> [What you should do]
Copy out exactly every line from the line containing "Spring, and Tomcat." until the records below end, inclusive of both boundary lines.

[Stored data]
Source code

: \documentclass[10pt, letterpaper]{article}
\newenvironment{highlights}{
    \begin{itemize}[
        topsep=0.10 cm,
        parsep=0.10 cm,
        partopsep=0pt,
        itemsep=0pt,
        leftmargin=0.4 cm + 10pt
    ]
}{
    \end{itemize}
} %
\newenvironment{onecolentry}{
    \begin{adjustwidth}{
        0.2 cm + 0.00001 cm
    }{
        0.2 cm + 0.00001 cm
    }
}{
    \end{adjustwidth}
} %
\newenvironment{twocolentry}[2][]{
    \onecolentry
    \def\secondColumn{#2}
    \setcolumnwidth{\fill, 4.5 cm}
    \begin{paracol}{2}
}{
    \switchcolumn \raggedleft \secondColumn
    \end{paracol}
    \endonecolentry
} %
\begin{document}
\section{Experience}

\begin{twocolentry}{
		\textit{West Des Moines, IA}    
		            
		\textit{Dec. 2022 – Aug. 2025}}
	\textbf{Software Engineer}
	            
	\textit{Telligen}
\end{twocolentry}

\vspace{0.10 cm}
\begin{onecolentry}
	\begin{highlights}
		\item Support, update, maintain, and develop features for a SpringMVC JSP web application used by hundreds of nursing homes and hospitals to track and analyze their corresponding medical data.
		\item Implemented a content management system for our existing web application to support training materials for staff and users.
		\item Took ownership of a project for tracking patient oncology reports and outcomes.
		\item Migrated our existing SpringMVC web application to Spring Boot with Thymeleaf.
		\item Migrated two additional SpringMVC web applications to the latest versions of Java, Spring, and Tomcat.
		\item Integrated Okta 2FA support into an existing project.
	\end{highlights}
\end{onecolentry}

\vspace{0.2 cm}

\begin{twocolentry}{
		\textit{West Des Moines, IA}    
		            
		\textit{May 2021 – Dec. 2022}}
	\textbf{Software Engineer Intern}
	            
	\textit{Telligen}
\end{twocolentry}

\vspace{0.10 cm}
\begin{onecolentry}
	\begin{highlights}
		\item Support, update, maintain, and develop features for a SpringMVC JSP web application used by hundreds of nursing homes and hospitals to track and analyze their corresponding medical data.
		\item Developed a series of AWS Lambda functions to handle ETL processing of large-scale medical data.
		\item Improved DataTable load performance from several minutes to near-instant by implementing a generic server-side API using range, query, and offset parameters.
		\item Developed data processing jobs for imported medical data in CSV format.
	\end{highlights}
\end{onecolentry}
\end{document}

> [Your response]
		\item Migrated two additional SpringMVC web applications to the latest versions of Java, Spring, and Tomcat.
		\item Integrated Okta 2FA support into an existing project.
	\end{highlights}
\end{onecolentry}

\vspace{0.2 cm}

\begin{twocolentry}{
		\textit{West Des Moines, IA}    
		            
		\textit{May 2021 – Dec. 2022}}
	\textbf{Software Engineer Intern}
	            
	\textit{Telligen}
\end{twocolentry}

\vspace{0.10 cm}
\begin{onecolentry}
	\begin{highlights}
		\item Support, update, maintain, and develop features for a SpringMVC JSP web application used by hundreds of nursing homes and hospitals to track and analyze their corresponding medical data.
		\item Developed a series of AWS Lambda functions to handle ETL processing of large-scale medical data.
		\item Improved DataTable load performance from several minutes to near-instant by implementing a generic server-side API using range, query, and offset parameters.
		\item Developed data processing jobs for imported medical data in CSV format.
	\end{highlights}
\end{onecolentry}
\end{document}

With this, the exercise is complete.